DMAA / DMHA
1,3-Dimethylamylamine · Octodrine
DMAA (1,3-dimethylamylamine) and its close analog DMHA (octodrine / 2-amino-6-methylheptane) are synthetic aliphatic-amine stimulants sold, illegally, in pre-workout and weight-loss "supplements." Both are potent sympathomimetic pressor agents. The main danger is cardiovascular: DMAA has been directly linked in published case reports to cerebral (hemorrhagic and subarachnoid) hemorrhage in young adults, and its supplement use was associated by the U.S. FDA with over 100 adverse-event reports and 6 deaths, prompting a 2013 ban. Marketed claims that DMAA/octodrine are "natural" geranium/Aconitum/Kigelia constituents are not supported by analytical chemistry; they are synthetic. DMHA is even less studied than DMAA, with essentially no modern human safety data at the supra-pharmacologic doses found in supplements (often >2-3x the old European pharmaceutical octodrine dose). Products are frequently adulterated with multiple undeclared stimulants in untested cocktails. This is a risk-forward monograph: lead with the danger of stroke, hypertensive emergency, and sudden cardiac events, and do not treat any dose as "safe."
Mechanism of action
Pharmacokinetics
DMAA: terminal half-life ~8.4 h (mean 8.45 ± 1.9 h) after a single 25 mg oral dose in 7 men (Schilling/Bloomer 2013). DMHA/octodrine: not characterized in modern human PK studies.

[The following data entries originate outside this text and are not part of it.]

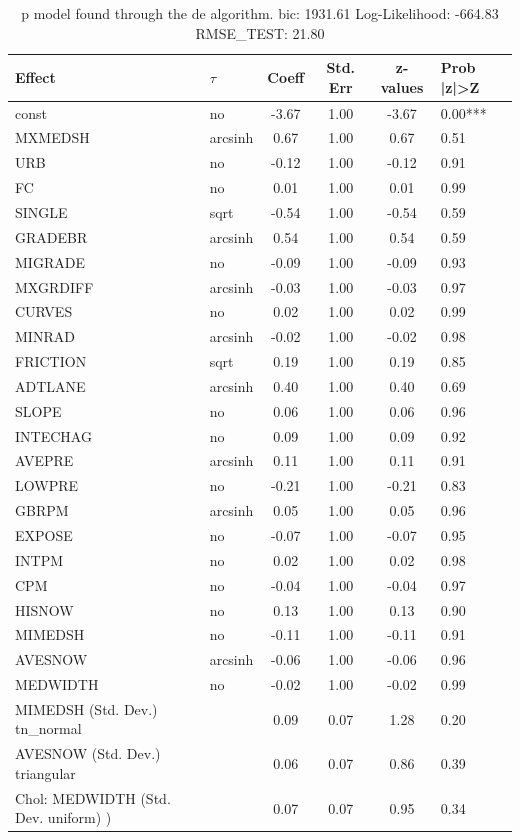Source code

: \begin{table}
	\caption{p model found through the de algorithm. bic: 1931.61 Log-Likelihood: -664.83 RMSE_TEST: 21.80}
	\begin{center}
		\begin{tabular}{|l|l|c|c|c|l|}
			\hline
			Effect & $\tau$ & Coeff & Std. Err & z-values & Prob |z|>Z \\
			\hline
			const & no & -3.67 & 1.00 & -3.67 & 0.00*** \\
			\hline
			MXMEDSH & arcsinh & 0.67 & 1.00 & 0.67 & 0.51 \\
			\hline
			URB & no & -0.12 & 1.00 & -0.12 & 0.91 \\
			\hline
			FC & no & 0.01 & 1.00 & 0.01 & 0.99 \\
			\hline
			SINGLE & sqrt & -0.54 & 1.00 & -0.54 & 0.59 \\
			\hline
			GRADEBR & arcsinh & 0.54 & 1.00 & 0.54 & 0.59 \\
			\hline
			MIGRADE & no & -0.09 & 1.00 & -0.09 & 0.93 \\
			\hline
			MXGRDIFF & arcsinh & -0.03 & 1.00 & -0.03 & 0.97 \\
			\hline
			CURVES & no & 0.02 & 1.00 & 0.02 & 0.99 \\
			\hline
			MINRAD & arcsinh & -0.02 & 1.00 & -0.02 & 0.98 \\
			\hline
			FRICTION & sqrt & 0.19 & 1.00 & 0.19 & 0.85 \\
			\hline
			ADTLANE & arcsinh & 0.40 & 1.00 & 0.40 & 0.69 \\
			\hline
			SLOPE & no & 0.06 & 1.00 & 0.06 & 0.96 \\
			\hline
			INTECHAG & no & 0.09 & 1.00 & 0.09 & 0.92 \\
			\hline
			AVEPRE & arcsinh & 0.11 & 1.00 & 0.11 & 0.91 \\
			\hline
			LOWPRE & no & -0.21 & 1.00 & -0.21 & 0.83 \\
			\hline
			GBRPM & arcsinh & 0.05 & 1.00 & 0.05 & 0.96 \\
			\hline
			EXPOSE & no & -0.07 & 1.00 & -0.07 & 0.95 \\
			\hline
			INTPM & no & 0.02 & 1.00 & 0.02 & 0.98 \\
			\hline
			CPM & no & -0.04 & 1.00 & -0.04 & 0.97 \\
			\hline
			HISNOW & no & 0.13 & 1.00 & 0.13 & 0.90 \\
			\hline
			MIMEDSH & no & -0.11 & 1.00 & -0.11 & 0.91 \\
			\hline
			AVESNOW & arcsinh & -0.06 & 1.00 & -0.06 & 0.96 \\
			\hline
			MEDWIDTH & no & -0.02 & 1.00 & -0.02 & 0.99 \\
			\hline
			MIMEDSH (Std. Dev.) tn_normal &  & 0.09 & 0.07 & 1.28 & 0.20 \\
			\hline
			AVESNOW (Std. Dev.) triangular &  & 0.06 & 0.07 & 0.86 & 0.39 \\
			\hline
			 Chol: MEDWIDTH (Std. Dev. uniform) ) &  & 0.07 & 0.07 & 0.95 & 0.34 \\
			\hline
		\end{tabular}
	\end{center}
\end{table}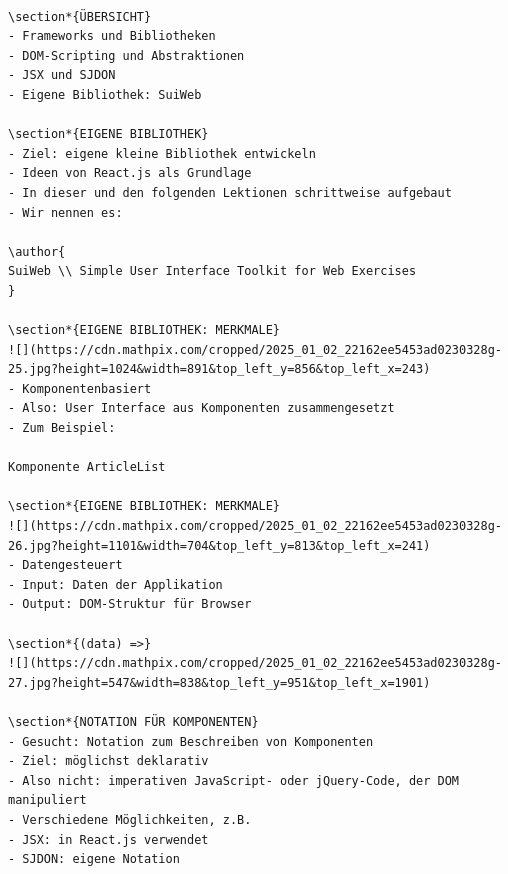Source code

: \documentclass[10pt]{article}
\begin{document}
\begin{verbatim}

\section*{ÜBERSICHT}
- Frameworks und Bibliotheken
- DOM-Scripting und Abstraktionen
- JSX und SJDON
- Eigene Bibliothek: SuiWeb

\section*{EIGENE BIBLIOTHEK}
- Ziel: eigene kleine Bibliothek entwickeln
- Ideen von React.js als Grundlage
- In dieser und den folgenden Lektionen schrittweise aufgebaut
- Wir nennen es:

\author{
SuiWeb \\ Simple User Interface Toolkit for Web Exercises
}

\section*{EIGENE BIBLIOTHEK: MERKMALE}
![](https://cdn.mathpix.com/cropped/2025_01_02_22162ee5453ad0230328g-25.jpg?height=1024&width=891&top_left_y=856&top_left_x=243)
- Komponentenbasiert
- Also: User Interface aus Komponenten zusammengesetzt
- Zum Beispiel:

Komponente ArticleList

\section*{EIGENE BIBLIOTHEK: MERKMALE}
![](https://cdn.mathpix.com/cropped/2025_01_02_22162ee5453ad0230328g-26.jpg?height=1101&width=704&top_left_y=813&top_left_x=241)
- Datengesteuert
- Input: Daten der Applikation
- Output: DOM-Struktur für Browser

\section*{(data) =>}
![](https://cdn.mathpix.com/cropped/2025_01_02_22162ee5453ad0230328g-27.jpg?height=547&width=838&top_left_y=951&top_left_x=1901)

\section*{NOTATION FÜR KOMPONENTEN}
- Gesucht: Notation zum Beschreiben von Komponenten
- Ziel: möglichst deklarativ
- Also nicht: imperativen JavaScript- oder jQuery-Code, der DOM manipuliert
- Verschiedene Möglichkeiten, z.B.
- JSX: in React.js verwendet
- SJDON: eigene Notation
\end{verbatim}
\end{document}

DMAA: peak plasma concentration reached ~3-5 h post-ingestion (mean ~70 ng/mL at 25 mg); acute hemodynamic (BP) effects in dosing studies peaked around 60 min. With an ~8.5 h half-life, ~5 half-lives (~2 days) are needed for near-complete elimination — relevant for washout/monitoring, not for evading drug testing. DMHA duration: unknown.
Oral is the studied route in supplements/'party pills.' Recreational insufflation/other routes are described anecdotally but not pharmacokinetically characterized.
DMAA oral clearance ~20 L/h and oral volume of distribution ~236 L in the single human PK study; full metabolic pathway and route of excretion are not well characterized in humans. DMHA/octodrine metabolism and clearance are essentially uncharacterized in modern literature. No adequate human data on clearance in renal or hepatic impairment for either compound.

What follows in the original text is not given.